Adenoma: tubular, tubulo-villous or villous and more often sessile than polypoid comprising low- or high-grade dysplastic epithelium. It may be associated with synchronous/metachronous polyps or tumours elsewhere in the colorectum, FAPC, mucocoele (see below) or adenocarcinoma of the appendix or adjacent caecal pouch.
Adenocarcinoma: a relatively unusual lesion that may be mucinous and cystic, secondary involvement of the proximal appendix from the caecal pouch is more common than a primary appendiceal lesion. More recently, attention in the literature has focused on the association with ovarian mucinous borderline tumours (see pseudomyxoma peritonei). Very occasionally, mixed adenocarcinoma-carcinoid tumours occur. Other cancers metastatic to the appendix are from ovary, stomach, breast and lung.
Mucocoele: macroscopic distension of the appendiceal lumen by abundant mucus often with marked thinning of the wall. Obstructed or non-obstructed in character, the former represents a retention cyst lined by attenuated and atrophic but normal mucosa. Non-obstructed mucocoele is due to oversecretion of mucus by an abnormal mucosal lining that can be either hyperplastic, adenomatous or adenocarcinomatous in nature. Extrusion of mucus through the wall to the serosa results in pseudomyxoma peritonei which is localised to the periappendiceal tissues or generalised in the peritoneal cavity. The latter is refractory to surgical debridement with reaccumulation over a prolonged time course of months to years resulting in bowel obstruction and death.
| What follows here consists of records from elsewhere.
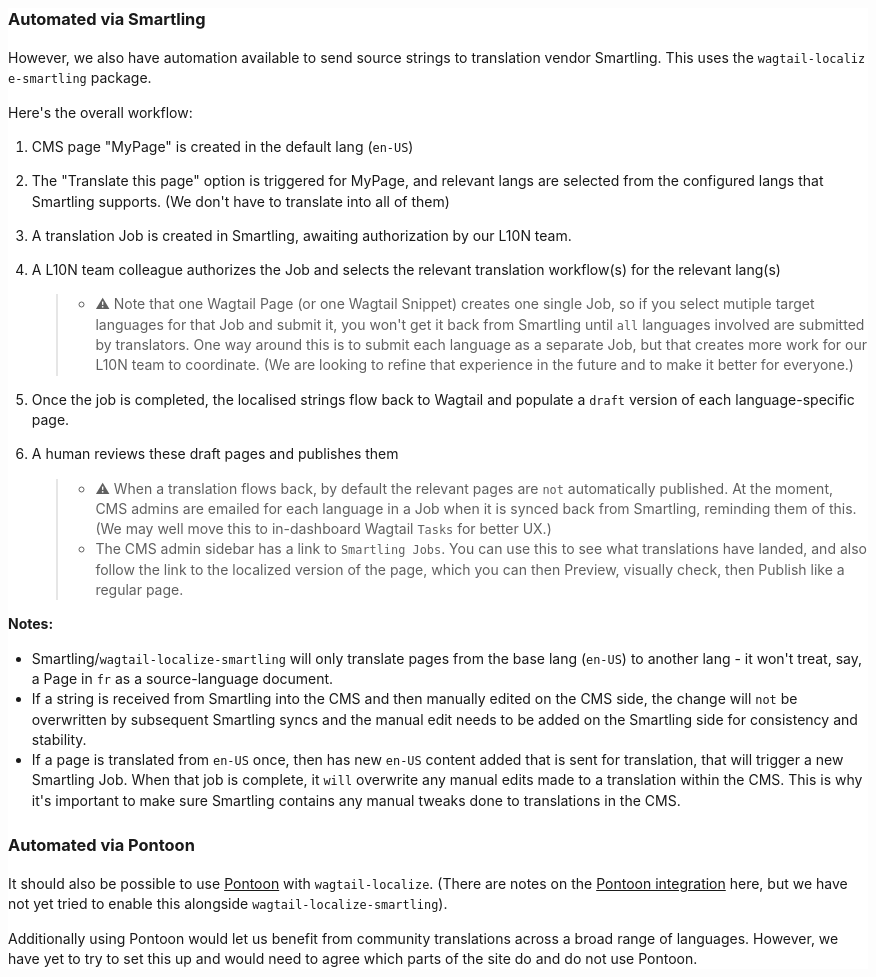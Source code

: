 ### Automated via Smartling

However, we also have automation available to send source strings to translation vendor Smartling. This uses the `wagtail-localize-smartling` package.

Here's the overall workflow:

1. CMS page "MyPage" is created in the default lang (`en-US`)

2. The "Translate this page" option is triggered for MyPage, and relevant langs are selected from the configured langs that Smartling supports. (We don't have to translate into all of them)

3. A translation Job is created in Smartling, awaiting authorization by our L10N team.

4. A L10N team colleague authorizes the Job and selects the relevant translation workflow(s) for the relevant lang(s)

    > - ⚠️ Note that one Wagtail Page (or one Wagtail Snippet) creates one single Job, so if you select mutiple target languages for that Job and submit it, you won't get it back from Smartling until ``all`` languages involved are submitted by translators. One way around this is to submit each language as a separate Job, but that creates more work for our L10N team to coordinate. (We are looking to refine that experience in the future and to make it better for everyone.)

5. Once the job is completed, the localised strings flow back to Wagtail and populate a ``draft`` version of each language-specific page.

6. A human reviews these draft pages and publishes them

    > - ⚠️ When a translation flows back, by default the relevant pages are ``not`` automatically published. At the moment, CMS admins are emailed for each language in a Job when it is synced back from Smartling, reminding them of this. (We may well move this to in-dashboard Wagtail `Tasks` for better UX.)
    > - The CMS admin sidebar has a link to `Smartling Jobs`. You can use this to see what translations have landed, and also follow the link to the localized version of the page, which you can then Preview, visually check, then Publish like a regular page.

**Notes:**

- Smartling/`wagtail-localize-smartling` will only translate pages from the base lang (`en-US`) to another lang - it won't treat, say, a Page in `fr` as a source-language document.
- If a string is received from Smartling into the CMS and then manually edited on the CMS side, the change will ``not`` be overwritten by subsequent Smartling syncs and the manual edit needs to be added on the Smartling side for consistency and stability.
- If a page is translated from `en-US` once, then has new `en-US` content added that is sent for translation, that will trigger a new Smartling Job. When that job is complete, it ``will`` overwrite any manual edits made to a translation within the CMS. This is why it's important to make sure Smartling contains any manual tweaks done to translations in the CMS.

### Automated via Pontoon

It should also be possible to use [Pontoon](https://pontoon.mozilla.org/) with ``wagtail-localize``. (There are notes on the [Pontoon integration](https://wagtail-localize.org/stable/how-to/integrations/pontoon/) here, but we have not yet tried to enable this alongside ``wagtail-localize-smartling``).

Additionally using Pontoon would let us benefit from community translations across a broad range of languages. However, we have yet to try to set this up and would need to agree which parts of the site do and do not use Pontoon.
It is due to spillage of either atypical or frankly malignant appendiceal epithelium into the peritoneal cavity whereas mucocoele due to benign hyperplastic or cystadenomatous epithelium more often results in a self-limited localised reaction.
It is now recognised that there is a strong association between generalised pseudomyxoma peritonei, appendiceal mucinous tumours and bilateral ovarian mucinous borderline tumours, with the latter regarded as metastases from the appendiceal lesion.
Prognosis: carcinoid tumours less than 2 cm diameter are generally adequately treated by local appendicectomy. Those that are larger, involve the base or are of goblet cell type may require right hemicolectomy. Prognosis of mucocoele depends on the nature of the underlying mucosal epithelium and degree of spillage into the peritoneum. Adenocarcinoma treated by appendicec-tomy alone does worse (20% five-year survival) than when right hemicolectomy is performed (60-65% five-year survival) - outlook is tumour grade and stage dependent.